The Government of India has recently notified the Information Technology (Intermediary Guidelines & Digital Media Ethics Code) Rules, 2021 ["2021 Rules"]. These rules have the potential to impact the manner in which all Indians use social media, search engines, OTT platforms and the Internet itself. The Central Government is terming these rules to be progressive, liberal and contemporaneous.

Debates in the Rajya Sabha when a draft version of the rules were being contemplated by the Government in the year 2018, offer an insight into the purpose behind the same. The law minister had specifically stated in the Rajya Sabha that some of the provisions of the IT Act need to be revised and strengthened so as to respond to emerging challenges. He further stated that this was proposed to be done by strengthening the implementation aspects of Section 79 of the IT Act.

The 2021 Rules were issued under Section 87(2)(z) & (zg) of the IT Act, in supersession of the Information Technology (Intermediaries Guidelines) Rules, 2011 ["2011 Rules"]. The 2021 Rules make a distinct departure from the erstwhile 2011 Rules while dealing with obligations and duties of intermediaries by classifying them into two groups namely, social media intermediary and a significant social media intermediary. Rule 2(w) defines social media intermediary as an intermediary which primarily or solely enables online interaction between users and allows users to create, upload, share information using its services. A significant social media intermediary means a social media intermediary having registered users above the threshold as notified by the Government. At present the Government has notified the same to be 50 Lakh users. This Article seeks to examine some of the controversial aspects and constitutionality of Part II of the 2021 Rules.

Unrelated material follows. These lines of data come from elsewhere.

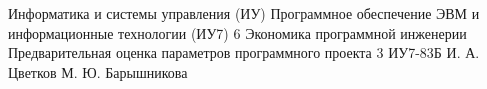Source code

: \makereporttitle
{Информатика и системы управления (ИУ)}
{Программное обеспечение ЭВМ и информационные технологии (ИУ7)}
{6}
{Экономика программной инженерии}
{Предварительная оценка параметров программного проекта}
{3}
{ИУ7-83Б}
{И. А. Цветков}
{М. Ю. Барышникова}
{}
{}
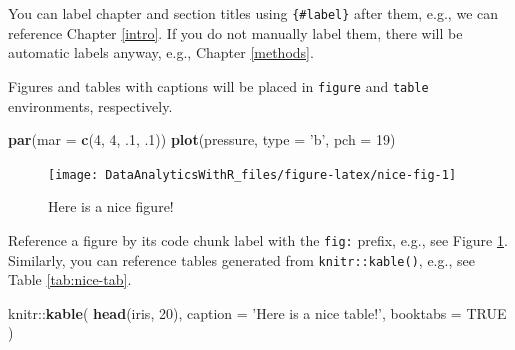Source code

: \documentclass[]{book}
\newenvironment{Shaded}{\begin{snugshade}}{\end{snugshade}}
\newcommand{\KeywordTok}[1]{\textcolor[rgb]{0.13,0.29,0.53}{\textbf{{#1}}}}
\newcommand{\DataTypeTok}[1]{\textcolor[rgb]{0.13,0.29,0.53}{{#1}}}
\newcommand{\DecValTok}[1]{\textcolor[rgb]{0.00,0.00,0.81}{{#1}}}
\newcommand{\StringTok}[1]{\textcolor[rgb]{0.31,0.60,0.02}{{#1}}}
\newcommand{\OtherTok}[1]{\textcolor[rgb]{0.56,0.35,0.01}{{#1}}}
\newcommand{\NormalTok}[1]{{#1}}
\theoremstyle{definition}
\theoremstyle{definition}
\theoremstyle{remark}
\begin{document}
You can label chapter and section titles using \texttt{\{\#label\}}
after them, e.g., we can reference Chapter \ref{intro}. If you do not
manually label them, there will be automatic labels anyway, e.g.,
Chapter \ref{methods}.

Figures and tables with captions will be placed in \texttt{figure} and
\texttt{table} environments, respectively.

\begin{Shaded}
\begin{Highlighting}[]
\KeywordTok{par}\NormalTok{(}\DataTypeTok{mar =} \KeywordTok{c}\NormalTok{(}\DecValTok{4}\NormalTok{, }\DecValTok{4}\NormalTok{, .}\DecValTok{1}\NormalTok{, .}\DecValTok{1}\NormalTok{))}
\KeywordTok{plot}\NormalTok{(pressure, }\DataTypeTok{type =} \StringTok{'b'}\NormalTok{, }\DataTypeTok{pch =} \DecValTok{19}\NormalTok{)}
\end{Highlighting}
\end{Shaded}

\begin{figure}

{\centering \texttt{[image: DataAnalyticsWithR\_files/figure-latex/nice-fig-1]} 

}

\caption{Here is a nice figure!}\label{fig:nice-fig}
\end{figure}

Reference a figure by its code chunk label with the \texttt{fig:}
prefix, e.g., see Figure \ref{fig:nice-fig}. Similarly, you can
reference tables generated from \texttt{knitr::kable()}, e.g., see Table
\ref{tab:nice-tab}.

\begin{Shaded}
\begin{Highlighting}[]
\NormalTok{knitr::}\KeywordTok{kable}\NormalTok{(}
  \KeywordTok{head}\NormalTok{(iris, }\DecValTok{20}\NormalTok{), }\DataTypeTok{caption =} \StringTok{'Here is a nice table!'}\NormalTok{,}
  \DataTypeTok{booktabs =} \OtherTok{TRUE}
\NormalTok{)}
\end{Highlighting}
\end{Shaded}
\end{document}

A. Rule 3(1)(d) – Lack of Procedural Safeguards


Rule 3 of the 2021 Rules deals with the due diligence to be observed by both social media intermediaries and significant social media intermediaries while discharging its duty. Under Rule 3(1)(d) an intermediary after receiving 'actual knowledge' through a court order or by being notified by a government agency, is bound to remove information that is prohibited by law within a duration of thirty-six hours. Therefore, Rule 3(1)(d) essentially prescribes a procedure for take down/blocking of content in the public domain. Section 69A of the IT Act deals with the power of the Central Government to direct any intermediary to block public access to any information generated, transmitted, received, stored or hosted in any computer resource.

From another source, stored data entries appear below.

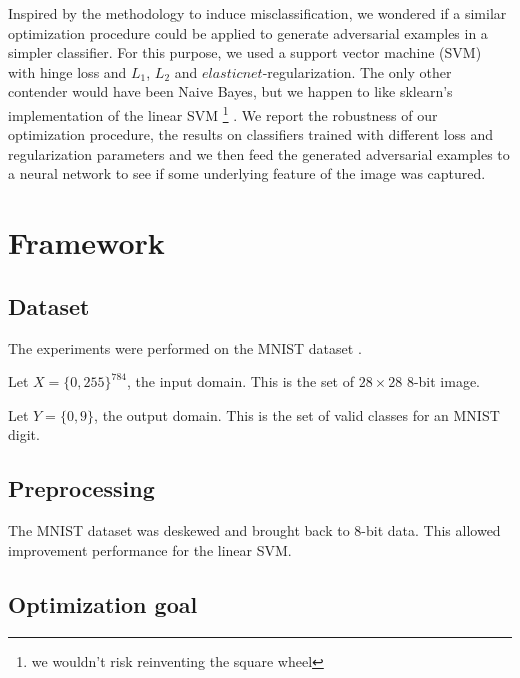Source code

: \documentclass{article} %
\begin{document}
Inspired by the methodology to induce misclassification, we wondered
if a similar optimization procedure could be applied to generate adversarial
examples in a simpler classifier. For this purpose, we used a support vector machine (SVM) with hinge loss and $L_1$, $L_2$ and $elasticnet$-regularization. The only other contender would have been Naive Bayes,
but we happen to like sklearn's implementation of the linear SVM \footnote{we wouldn't
risk reinventing the square wheel} \citep{pedregosa_scikit-learn:_2011}.
We report the robustness of our optimization procedure, the results on classifiers
trained with different loss and regularization parameters and we then feed the 
generated adversarial examples to a neural network to see if some underlying
feature of the image was captured.



\section{Framework}


\subsection{Dataset}

The experiments were performed on the MNIST dataset \citep{lecun_mnist_1998}.

Let \begin{math} X=\{0, 255\}^{784} \end{math}, the input domain.
This is the set of $28\times28$ 8-bit image.

Let \begin{math} Y = \{0, 9\} \end{math}, the output domain.
This is the set of valid classes for an MNIST digit.


\subsection{Preprocessing}

The MNIST dataset was deskewed and brought back to 8-bit data. This allowed
improvement performance for the linear SVM.


\subsection{Optimization goal}
\end{document}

Under Section 87(2)(z) of the IT Act, the Central Government is empowered to make rules regarding the procedure and safeguards for blocking for access by the public under Section 69A(3). Interestingly, the Central Government had in exercise of the powers under Section 87(2)(z) read with Section 69A(2) framed the Information Technology (Procedure and Safeguards for Blocking for Access of Information by Public) Rules, 2009 ["Blocking Rules 2009"]. While the 2021 Rules are in supersession of the 2011 Rules relating to Intermediary liability, they are not in supersession of the Blocking Rules 2009, which ultimately leads to a scenario where there exist two different rules that prescribe different procedures for blocking of online content. While that per se may be an unwanted scenario, it becomes aggravated when both are juxtaposed against each other. The Blocking Rules 2009 contained an elaborate procedure relating to blocking of online content including inter alia :

  • A three-tier system of scrutiny with Nodal Officers, Designated Officers and a Committee, for examination of a request.
  • An opportunity of hearing before the Committee prior to the issuance of the order of blocking.
  • A Bi-Monthly review of the orders issued by the Committee by a Review Committee.

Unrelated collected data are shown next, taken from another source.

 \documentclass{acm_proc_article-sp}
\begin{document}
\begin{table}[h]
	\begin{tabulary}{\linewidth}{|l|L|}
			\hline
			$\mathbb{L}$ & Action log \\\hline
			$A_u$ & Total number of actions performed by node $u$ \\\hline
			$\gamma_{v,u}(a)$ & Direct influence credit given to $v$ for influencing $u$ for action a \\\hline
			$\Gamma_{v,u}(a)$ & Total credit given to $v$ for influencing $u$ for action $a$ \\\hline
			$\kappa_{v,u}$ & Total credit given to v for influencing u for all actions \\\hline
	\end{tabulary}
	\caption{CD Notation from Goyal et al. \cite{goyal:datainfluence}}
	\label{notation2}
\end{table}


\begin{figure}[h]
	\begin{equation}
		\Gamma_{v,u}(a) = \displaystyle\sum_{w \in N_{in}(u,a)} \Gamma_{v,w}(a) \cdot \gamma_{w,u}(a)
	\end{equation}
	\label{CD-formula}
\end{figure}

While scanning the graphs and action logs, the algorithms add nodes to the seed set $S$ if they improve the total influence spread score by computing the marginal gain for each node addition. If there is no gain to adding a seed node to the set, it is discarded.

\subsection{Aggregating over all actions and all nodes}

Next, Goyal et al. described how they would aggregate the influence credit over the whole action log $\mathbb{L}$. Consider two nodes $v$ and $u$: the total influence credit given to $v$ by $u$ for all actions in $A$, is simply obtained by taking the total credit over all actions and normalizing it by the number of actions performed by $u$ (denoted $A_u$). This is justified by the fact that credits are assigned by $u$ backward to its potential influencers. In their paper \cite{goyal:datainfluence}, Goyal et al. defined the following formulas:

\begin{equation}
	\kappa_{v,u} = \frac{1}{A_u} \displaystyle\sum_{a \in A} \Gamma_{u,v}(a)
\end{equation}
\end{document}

Pertinently, Rule 3(1)(d) is devoid of any of the above procedural safeguards, and it fails to comply with the principles of natural justice and due process as it at no point gives an opportunity of hearing to creator/first originator of the content or the intermediary. Furthermore, while the erstwhile 2011 Rules read with subsequent clarifications effectively gave intermediaries 30 days to comply, the 2nd proviso says remove the content within 36 hours from actual knowledge, which may in certain situations and depending on the nature of information seem unreasonable.

B. Rule 3(2)(b) & Rule 4(4) – Contrary to Shreya Singhal

In Shreya Singhal v. Union of India the Supreme Court was examining the constitutional validity of various provisions of the IT Act, including Section 79. The Court upheld the validity of Section 79 subject to reading down the words 'actual knowledge' used in Section 79(3)(b) to mean actual knowledge from a Court order or being notified by an appropriate government or its agency. Rule 3(4) of the 2011 Intermediary Rules which was worded similarly to Section 79(3)(b) was also read down in the manner stated above. The reasoning given by the Supreme Court while arriving at the above conclusion which is of utmost significance in the present context, is summarized below:

  • The Supreme Court stated that Intermediary must not be made the judge to decide which requests are legitimate or not, the same being notably absent in Section 69A read with the Blocking Rules 2009.
  • The Court was also conscious of the practical difficulties which might be faced by intermediaries on account of the millions of requests they might receive.

Rule 3(2)(b) of the 2021 Rules require an intermediary upon receipt of a complaint made by an individual to remove any content which prima facie shows explicit content relating to that individual within a period of 24 hours. Rule 4(4) additionally requires a significant social media intermediary to endeavor to deploy technology-based measures, including automated tools or other mechanisms to proactively identify information that depicts any act or simulation in any form depicting rape, child sexual abuse or conduct, or any information which is exactly identical in content to information that has previously been removed or access to which has been disabled on the computer resource of such intermediary under Rule 3(1)(d). Both Rule 3(2)(d) and Rule 4(4) essentially empower intermediaries to act as gatekeepers and decide on what content is objectionable and what is not. Viewed in that respect, the abovementioned rules are contrary to the observations made by the Supreme Court in Shreya Singhal.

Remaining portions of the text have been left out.